WHAT YOU NEED TO DO:
Check each line of the data below for the word "MostCommonAnswerSelector", then extract the ones that have it.

══════════════════════════════

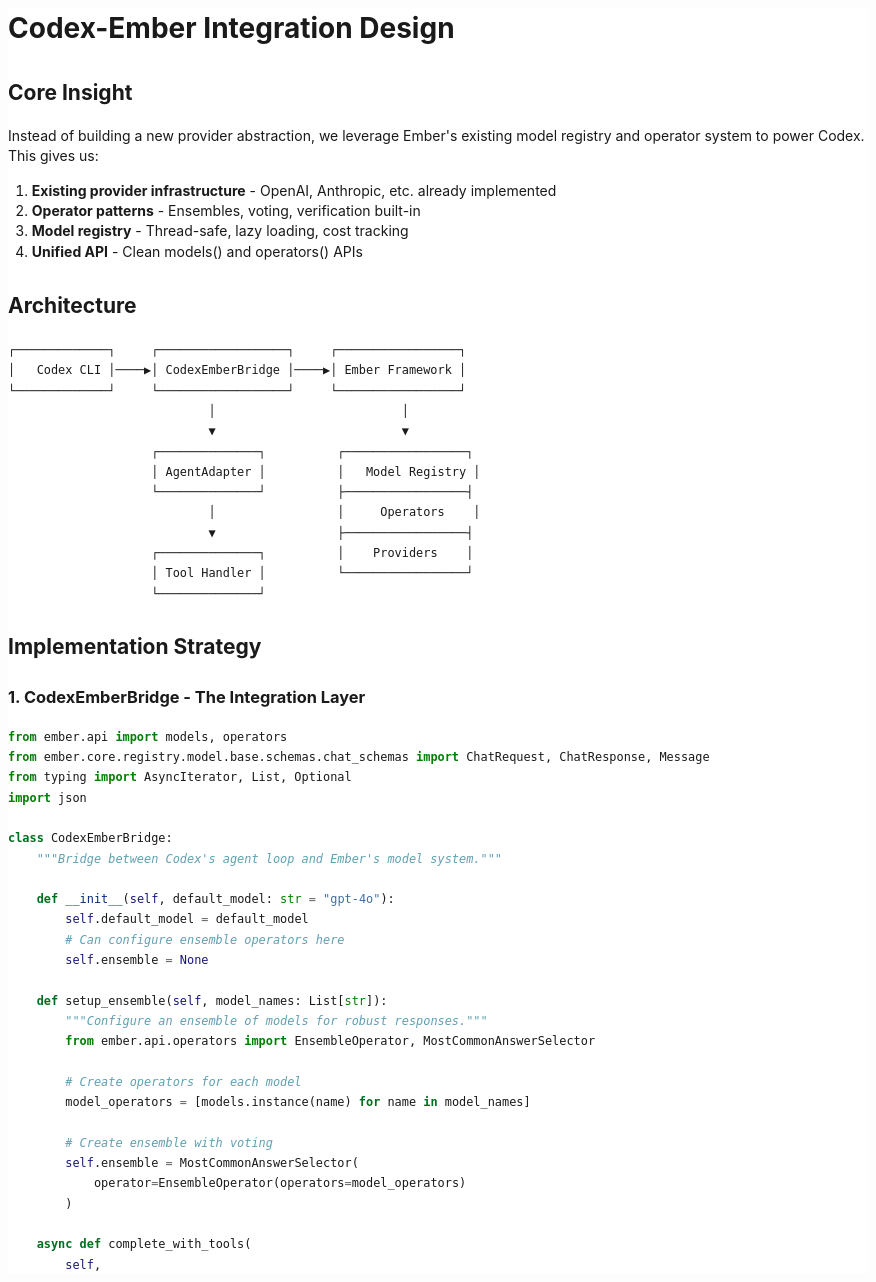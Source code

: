 # Codex-Ember Integration Design

## Core Insight

Instead of building a new provider abstraction, we leverage Ember's existing model registry and operator system to power Codex. This gives us:

1. **Existing provider infrastructure** - OpenAI, Anthropic, etc. already implemented
2. **Operator patterns** - Ensembles, voting, verification built-in
3. **Model registry** - Thread-safe, lazy loading, cost tracking
4. **Unified API** - Clean models() and operators() APIs

## Architecture

```
┌─────────────┐     ┌──────────────────┐     ┌─────────────────┐
│   Codex CLI │────▶│ CodexEmberBridge │────▶│ Ember Framework │
└─────────────┘     └──────────────────┘     └─────────────────┘
                            │                          │
                            ▼                          ▼
                    ┌──────────────┐          ┌─────────────────┐
                    │ AgentAdapter │          │   Model Registry │
                    └──────────────┘          ├─────────────────┤
                            │                 │     Operators    │
                            ▼                 ├─────────────────┤
                    ┌──────────────┐          │    Providers    │
                    │ Tool Handler │          └─────────────────┘
                    └──────────────┘
```

## Implementation Strategy

### 1. CodexEmberBridge - The Integration Layer

```python
from ember.api import models, operators
from ember.core.registry.model.base.schemas.chat_schemas import ChatRequest, ChatResponse, Message
from typing import AsyncIterator, List, Optional
import json

class CodexEmberBridge:
    """Bridge between Codex's agent loop and Ember's model system."""
    
    def __init__(self, default_model: str = "gpt-4o"):
        self.default_model = default_model
        # Can configure ensemble operators here
        self.ensemble = None
        
    def setup_ensemble(self, model_names: List[str]):
        """Configure an ensemble of models for robust responses."""
        from ember.api.operators import EnsembleOperator, MostCommonAnswerSelector
        
        # Create operators for each model
        model_operators = [models.instance(name) for name in model_names]
        
        # Create ensemble with voting
        self.ensemble = MostCommonAnswerSelector(
            operator=EnsembleOperator(operators=model_operators)
        )
    
    async def complete_with_tools(
        self,
```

══════════════════════════════

EXPECTED ANSWER:
        from ember.api.operators import EnsembleOperator, MostCommonAnswerSelector
        self.ensemble = MostCommonAnswerSelector(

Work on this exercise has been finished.